Steven: May Not Be Tunnel, Present Bridge Safe


Steven Joyce says he has not yet formed a view on whether a tunnel or a bridge is mostclosed appropriate for Auckland’s next crossing.

NZTA today revealed it favours a tunnel but the minister of transport says he has not yet made up his mind.

As to when we might start work on something, the minister  said: “It is my current expectation that construction will largely occur in the second half of the twenty year period.”

He’s satisfied that the NZTA is monitoring the situation closely to ensure the existing Harbour Bridge remains a strong, safe and viable link into the future.  “Regular and routine maintenance will ensure this continues to be the case.

“In parallel to this, planning is now moving up a gear for the third harbour crossing which will in time relieve much of the pressure on the existing harbour bridge.”

The transport minister says building a third harbour crossing will be a key transport priority for the government in the soon-to-be-released 20-year infrastructure plan.

“It’s my expectation that the third harbour crossing will increase the number of lanes across the harbour and also allow for public transport corridors and walking and cycling.”

Among other reaction: The Auckland Business Forum Chairman Michael Barnett called for urgent moves in the light of the NZTA revelations and says Auckland needs a firm work programme as soon as possible.

“We need to stop procrastinating. We need to get our funding options sorted and get on with it. Like any second hand car, the bridge repair bills are getting to a point where we must look at a replacement as soon as possible”.Mr Barnett thinks today’s news doesn’t portray Auckland as a forward-looking region that plans strategically for the needs of a growing city and its commercial and freight traffic.

The group calling for construction of the new bridge to begin by 2015, to commemorate the ANZAC Day centenary,  pushed for a bridge.

“A bridge would be significantly cheaper than a tunnel and only a bridge could be an iconic structure for Auckland,” said spokesman Richard Simpson. “What’s more, our concept design for the ANZAC Centenary Bridge would carry more cars and trucks than the alternative - a combination of the existing bridge and a tunnel - and would provide for rail, cyclists and pedestrians. It is undoubtedly the best option in economic, environmental, and social terms.”
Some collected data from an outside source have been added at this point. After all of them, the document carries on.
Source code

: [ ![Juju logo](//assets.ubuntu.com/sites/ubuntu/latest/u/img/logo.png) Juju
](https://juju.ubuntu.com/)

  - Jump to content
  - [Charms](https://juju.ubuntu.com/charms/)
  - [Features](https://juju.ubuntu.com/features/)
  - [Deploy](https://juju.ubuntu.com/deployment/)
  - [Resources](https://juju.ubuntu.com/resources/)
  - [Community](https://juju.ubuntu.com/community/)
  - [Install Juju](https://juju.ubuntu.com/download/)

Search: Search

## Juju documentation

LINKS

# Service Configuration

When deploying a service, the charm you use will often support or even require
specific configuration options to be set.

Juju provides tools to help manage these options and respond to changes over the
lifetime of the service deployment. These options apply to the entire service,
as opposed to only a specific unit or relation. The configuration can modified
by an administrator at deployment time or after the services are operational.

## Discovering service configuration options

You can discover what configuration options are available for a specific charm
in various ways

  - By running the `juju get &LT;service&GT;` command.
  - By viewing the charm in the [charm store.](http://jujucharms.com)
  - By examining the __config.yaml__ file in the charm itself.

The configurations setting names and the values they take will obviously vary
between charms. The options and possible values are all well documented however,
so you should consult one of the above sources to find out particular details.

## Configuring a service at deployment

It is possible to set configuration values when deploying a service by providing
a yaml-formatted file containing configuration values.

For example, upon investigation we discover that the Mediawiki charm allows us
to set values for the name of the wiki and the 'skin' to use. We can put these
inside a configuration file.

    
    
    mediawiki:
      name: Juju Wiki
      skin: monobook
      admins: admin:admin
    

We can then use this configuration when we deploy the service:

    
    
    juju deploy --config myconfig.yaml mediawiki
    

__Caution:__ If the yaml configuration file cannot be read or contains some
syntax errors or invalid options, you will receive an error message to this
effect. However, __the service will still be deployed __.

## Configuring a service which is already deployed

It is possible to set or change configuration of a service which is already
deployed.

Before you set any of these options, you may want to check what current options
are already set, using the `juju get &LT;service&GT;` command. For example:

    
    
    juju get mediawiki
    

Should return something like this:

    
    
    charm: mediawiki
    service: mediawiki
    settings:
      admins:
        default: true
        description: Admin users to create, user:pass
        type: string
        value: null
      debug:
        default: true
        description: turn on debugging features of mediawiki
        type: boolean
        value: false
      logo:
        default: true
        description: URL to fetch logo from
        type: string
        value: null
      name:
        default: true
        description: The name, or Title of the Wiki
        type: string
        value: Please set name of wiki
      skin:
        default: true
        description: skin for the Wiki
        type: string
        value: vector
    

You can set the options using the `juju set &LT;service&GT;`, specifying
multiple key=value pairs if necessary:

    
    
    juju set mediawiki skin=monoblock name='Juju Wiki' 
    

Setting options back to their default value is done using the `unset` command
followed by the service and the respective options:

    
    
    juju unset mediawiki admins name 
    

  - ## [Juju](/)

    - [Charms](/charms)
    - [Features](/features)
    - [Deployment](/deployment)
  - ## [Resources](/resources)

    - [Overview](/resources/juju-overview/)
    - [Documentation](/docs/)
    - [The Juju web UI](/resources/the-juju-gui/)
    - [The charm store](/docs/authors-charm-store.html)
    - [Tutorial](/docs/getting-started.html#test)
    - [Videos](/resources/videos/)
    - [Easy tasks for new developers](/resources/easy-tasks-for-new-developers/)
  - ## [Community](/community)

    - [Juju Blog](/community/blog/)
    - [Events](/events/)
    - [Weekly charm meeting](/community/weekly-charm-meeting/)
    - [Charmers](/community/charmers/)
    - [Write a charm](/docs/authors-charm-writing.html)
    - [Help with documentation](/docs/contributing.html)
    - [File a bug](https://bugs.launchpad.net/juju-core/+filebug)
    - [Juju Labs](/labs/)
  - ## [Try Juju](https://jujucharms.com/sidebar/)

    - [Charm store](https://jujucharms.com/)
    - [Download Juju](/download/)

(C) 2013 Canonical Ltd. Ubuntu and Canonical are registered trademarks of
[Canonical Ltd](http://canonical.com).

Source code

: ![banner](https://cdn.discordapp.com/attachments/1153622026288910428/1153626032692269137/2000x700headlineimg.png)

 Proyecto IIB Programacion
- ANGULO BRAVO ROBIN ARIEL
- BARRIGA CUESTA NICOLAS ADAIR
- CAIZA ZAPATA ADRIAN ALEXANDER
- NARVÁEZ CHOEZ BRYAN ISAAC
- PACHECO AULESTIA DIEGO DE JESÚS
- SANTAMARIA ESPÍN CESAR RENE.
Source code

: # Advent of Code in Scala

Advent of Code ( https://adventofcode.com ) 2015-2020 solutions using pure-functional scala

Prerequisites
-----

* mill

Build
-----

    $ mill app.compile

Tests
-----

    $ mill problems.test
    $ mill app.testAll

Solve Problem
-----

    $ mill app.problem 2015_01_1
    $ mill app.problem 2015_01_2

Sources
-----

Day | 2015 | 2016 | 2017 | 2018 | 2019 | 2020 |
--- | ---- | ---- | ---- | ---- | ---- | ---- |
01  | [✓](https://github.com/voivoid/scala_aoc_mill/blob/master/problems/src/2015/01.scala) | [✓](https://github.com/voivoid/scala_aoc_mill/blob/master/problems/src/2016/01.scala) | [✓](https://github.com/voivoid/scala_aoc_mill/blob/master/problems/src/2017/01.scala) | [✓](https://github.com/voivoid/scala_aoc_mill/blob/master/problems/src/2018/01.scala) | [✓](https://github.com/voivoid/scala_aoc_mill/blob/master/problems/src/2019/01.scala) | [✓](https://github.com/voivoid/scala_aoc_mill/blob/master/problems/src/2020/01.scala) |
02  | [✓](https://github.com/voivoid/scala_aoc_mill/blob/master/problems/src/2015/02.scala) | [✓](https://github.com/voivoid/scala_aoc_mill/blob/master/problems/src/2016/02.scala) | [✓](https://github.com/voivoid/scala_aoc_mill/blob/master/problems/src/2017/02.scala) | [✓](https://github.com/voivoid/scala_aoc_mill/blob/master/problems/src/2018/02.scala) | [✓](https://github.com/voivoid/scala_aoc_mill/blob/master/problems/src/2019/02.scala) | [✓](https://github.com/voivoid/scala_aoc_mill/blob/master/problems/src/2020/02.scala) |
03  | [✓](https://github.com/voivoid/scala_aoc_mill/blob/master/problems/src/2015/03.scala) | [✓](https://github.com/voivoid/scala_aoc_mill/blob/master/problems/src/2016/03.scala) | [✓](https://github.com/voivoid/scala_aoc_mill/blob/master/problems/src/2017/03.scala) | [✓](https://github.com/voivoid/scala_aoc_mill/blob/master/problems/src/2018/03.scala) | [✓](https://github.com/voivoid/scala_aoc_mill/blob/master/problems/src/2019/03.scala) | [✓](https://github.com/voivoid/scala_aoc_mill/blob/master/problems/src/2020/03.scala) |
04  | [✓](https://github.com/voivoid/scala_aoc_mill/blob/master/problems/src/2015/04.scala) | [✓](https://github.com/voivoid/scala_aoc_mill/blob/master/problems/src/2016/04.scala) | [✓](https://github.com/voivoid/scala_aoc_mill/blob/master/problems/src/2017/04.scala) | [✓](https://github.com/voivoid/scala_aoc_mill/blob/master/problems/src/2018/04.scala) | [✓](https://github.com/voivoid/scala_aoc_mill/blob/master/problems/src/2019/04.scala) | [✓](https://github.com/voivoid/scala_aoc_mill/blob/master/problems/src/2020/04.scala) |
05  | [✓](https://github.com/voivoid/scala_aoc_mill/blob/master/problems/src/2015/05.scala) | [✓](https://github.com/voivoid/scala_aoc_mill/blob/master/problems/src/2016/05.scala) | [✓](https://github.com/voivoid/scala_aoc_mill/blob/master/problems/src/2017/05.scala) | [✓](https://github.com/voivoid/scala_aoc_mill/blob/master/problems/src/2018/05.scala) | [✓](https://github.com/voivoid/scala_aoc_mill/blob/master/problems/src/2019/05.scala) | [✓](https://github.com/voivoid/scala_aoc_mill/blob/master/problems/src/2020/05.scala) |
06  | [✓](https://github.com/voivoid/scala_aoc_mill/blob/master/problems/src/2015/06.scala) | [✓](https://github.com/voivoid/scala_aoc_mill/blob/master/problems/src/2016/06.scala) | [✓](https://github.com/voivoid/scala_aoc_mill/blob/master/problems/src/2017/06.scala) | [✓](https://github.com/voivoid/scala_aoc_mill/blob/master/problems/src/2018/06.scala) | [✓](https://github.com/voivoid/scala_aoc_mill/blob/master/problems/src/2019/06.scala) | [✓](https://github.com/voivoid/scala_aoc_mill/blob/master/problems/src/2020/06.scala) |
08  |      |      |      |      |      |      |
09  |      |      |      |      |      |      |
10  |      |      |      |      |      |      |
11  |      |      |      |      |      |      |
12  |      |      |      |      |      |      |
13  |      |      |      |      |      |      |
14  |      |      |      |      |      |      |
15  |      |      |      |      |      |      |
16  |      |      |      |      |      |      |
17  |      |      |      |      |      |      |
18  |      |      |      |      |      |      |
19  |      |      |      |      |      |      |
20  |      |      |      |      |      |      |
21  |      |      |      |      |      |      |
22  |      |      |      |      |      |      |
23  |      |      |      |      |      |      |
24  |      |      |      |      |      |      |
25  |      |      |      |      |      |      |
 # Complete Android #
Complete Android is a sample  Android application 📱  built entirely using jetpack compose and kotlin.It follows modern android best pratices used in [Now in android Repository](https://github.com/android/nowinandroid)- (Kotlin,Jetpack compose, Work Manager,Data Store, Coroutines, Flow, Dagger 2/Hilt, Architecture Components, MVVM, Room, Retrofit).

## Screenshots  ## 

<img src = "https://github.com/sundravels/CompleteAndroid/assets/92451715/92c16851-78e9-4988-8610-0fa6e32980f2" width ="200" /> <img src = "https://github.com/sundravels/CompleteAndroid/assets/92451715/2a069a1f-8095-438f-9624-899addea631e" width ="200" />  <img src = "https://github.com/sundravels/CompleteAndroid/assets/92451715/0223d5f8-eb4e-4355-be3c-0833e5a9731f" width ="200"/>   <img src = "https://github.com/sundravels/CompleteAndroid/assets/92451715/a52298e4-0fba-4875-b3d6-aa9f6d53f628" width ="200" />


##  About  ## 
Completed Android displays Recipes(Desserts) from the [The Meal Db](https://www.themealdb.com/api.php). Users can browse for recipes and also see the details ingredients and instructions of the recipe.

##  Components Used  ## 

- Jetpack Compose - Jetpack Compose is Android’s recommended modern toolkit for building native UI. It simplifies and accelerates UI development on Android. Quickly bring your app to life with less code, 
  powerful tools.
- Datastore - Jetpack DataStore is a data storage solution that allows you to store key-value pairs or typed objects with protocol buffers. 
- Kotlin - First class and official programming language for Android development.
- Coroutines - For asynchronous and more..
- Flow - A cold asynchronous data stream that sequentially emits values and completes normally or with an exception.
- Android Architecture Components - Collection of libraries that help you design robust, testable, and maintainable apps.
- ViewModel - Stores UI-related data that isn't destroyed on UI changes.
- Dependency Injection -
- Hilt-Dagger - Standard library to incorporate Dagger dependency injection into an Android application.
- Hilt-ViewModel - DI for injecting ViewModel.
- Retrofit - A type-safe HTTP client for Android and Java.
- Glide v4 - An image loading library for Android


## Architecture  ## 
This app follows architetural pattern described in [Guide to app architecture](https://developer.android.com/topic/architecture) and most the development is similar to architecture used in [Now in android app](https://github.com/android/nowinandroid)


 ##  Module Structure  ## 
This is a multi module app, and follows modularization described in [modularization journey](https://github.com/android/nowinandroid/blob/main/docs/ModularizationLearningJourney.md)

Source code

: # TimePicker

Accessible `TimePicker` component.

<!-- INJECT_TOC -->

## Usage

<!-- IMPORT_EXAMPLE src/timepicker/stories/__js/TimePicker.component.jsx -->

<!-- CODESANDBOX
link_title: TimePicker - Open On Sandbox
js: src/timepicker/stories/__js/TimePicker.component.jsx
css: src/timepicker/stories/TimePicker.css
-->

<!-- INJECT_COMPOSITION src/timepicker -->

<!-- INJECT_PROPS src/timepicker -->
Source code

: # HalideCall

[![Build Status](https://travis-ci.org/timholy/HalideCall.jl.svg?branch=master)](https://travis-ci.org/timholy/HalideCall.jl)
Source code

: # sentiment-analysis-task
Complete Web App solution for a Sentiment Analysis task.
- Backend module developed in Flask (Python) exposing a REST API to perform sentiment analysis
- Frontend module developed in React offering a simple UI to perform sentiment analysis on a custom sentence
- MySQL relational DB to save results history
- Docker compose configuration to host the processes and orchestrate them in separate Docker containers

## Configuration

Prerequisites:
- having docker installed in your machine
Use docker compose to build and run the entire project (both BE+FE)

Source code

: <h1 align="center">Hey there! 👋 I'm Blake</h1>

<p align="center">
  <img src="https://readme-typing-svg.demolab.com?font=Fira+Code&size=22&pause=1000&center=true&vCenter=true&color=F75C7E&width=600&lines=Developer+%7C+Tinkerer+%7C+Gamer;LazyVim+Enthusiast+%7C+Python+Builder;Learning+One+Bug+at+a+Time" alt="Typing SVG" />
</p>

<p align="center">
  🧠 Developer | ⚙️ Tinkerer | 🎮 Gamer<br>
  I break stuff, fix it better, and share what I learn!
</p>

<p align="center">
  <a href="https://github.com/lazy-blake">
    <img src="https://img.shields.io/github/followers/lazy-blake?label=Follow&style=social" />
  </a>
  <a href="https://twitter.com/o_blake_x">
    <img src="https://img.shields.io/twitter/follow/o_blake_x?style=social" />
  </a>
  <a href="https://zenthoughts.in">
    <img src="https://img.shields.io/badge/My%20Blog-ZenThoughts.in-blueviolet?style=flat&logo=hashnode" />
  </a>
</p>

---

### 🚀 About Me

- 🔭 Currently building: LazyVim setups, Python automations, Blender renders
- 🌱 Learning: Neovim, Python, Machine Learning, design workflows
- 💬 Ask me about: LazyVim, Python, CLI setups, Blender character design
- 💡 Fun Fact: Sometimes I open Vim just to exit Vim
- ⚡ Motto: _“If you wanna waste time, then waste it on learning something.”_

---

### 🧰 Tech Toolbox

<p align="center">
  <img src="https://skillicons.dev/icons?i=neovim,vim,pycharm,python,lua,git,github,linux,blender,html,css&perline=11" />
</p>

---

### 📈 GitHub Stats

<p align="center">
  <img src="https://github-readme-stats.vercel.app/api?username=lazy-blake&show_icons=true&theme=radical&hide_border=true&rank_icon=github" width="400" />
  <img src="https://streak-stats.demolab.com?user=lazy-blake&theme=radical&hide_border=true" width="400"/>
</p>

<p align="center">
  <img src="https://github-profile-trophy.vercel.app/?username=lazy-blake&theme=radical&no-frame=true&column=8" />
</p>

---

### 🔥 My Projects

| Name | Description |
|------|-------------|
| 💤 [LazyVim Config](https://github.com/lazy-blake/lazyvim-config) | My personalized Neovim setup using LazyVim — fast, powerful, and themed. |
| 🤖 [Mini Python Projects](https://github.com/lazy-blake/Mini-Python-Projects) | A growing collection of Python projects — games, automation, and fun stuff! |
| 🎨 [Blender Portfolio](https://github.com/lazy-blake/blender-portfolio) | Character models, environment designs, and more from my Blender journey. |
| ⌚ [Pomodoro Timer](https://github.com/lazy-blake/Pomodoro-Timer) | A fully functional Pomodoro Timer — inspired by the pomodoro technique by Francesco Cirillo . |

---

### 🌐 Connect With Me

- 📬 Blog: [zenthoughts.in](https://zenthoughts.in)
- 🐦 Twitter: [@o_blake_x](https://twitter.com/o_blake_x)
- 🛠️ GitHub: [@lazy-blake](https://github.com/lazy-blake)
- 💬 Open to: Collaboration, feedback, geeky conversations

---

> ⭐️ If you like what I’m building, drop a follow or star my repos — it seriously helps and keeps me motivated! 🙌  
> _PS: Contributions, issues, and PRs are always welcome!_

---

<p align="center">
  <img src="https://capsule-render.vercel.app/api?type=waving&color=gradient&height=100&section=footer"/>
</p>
The ANZAC Centenary Bridge Group consists of a number of local companies, including NZ Steel, Mainzeal, Aspec Properties, Davis Langdon, and Jasmax. The concept  has been endorsed by organisations such as the Returned Services’ Association, the Heavy Engineering Research Association and Heart of the City, and it says it has received guidance on financial and technical matters from leading international consulting firms.

Simpson says people “will only support a tunnel if they don’t have any details about cost or capacity. As soon as they receive facts, they change their mind.”

But  the NZTA said today a tunnel was estimated to be around $600m cheaper than a bridge, which was estimated to be around $3b but the agency emphasised it was difficult to be precise at this stage. It did say an advantage with a tunnel is that parts could be built separately at different times, such as a road then rail tunnel whereas a bridge needed to have all components in the one structure. The estimates were based on NZTA’s preferred Tank Farm, Esmonde Rd alignment.




  1. rtc says:

    For once I agree with Joyce in that construction shouldn’t start on anything for around 15 years - that way we’ll have seen the back of Joyce and any crossng will likely be highly skewed towards rail.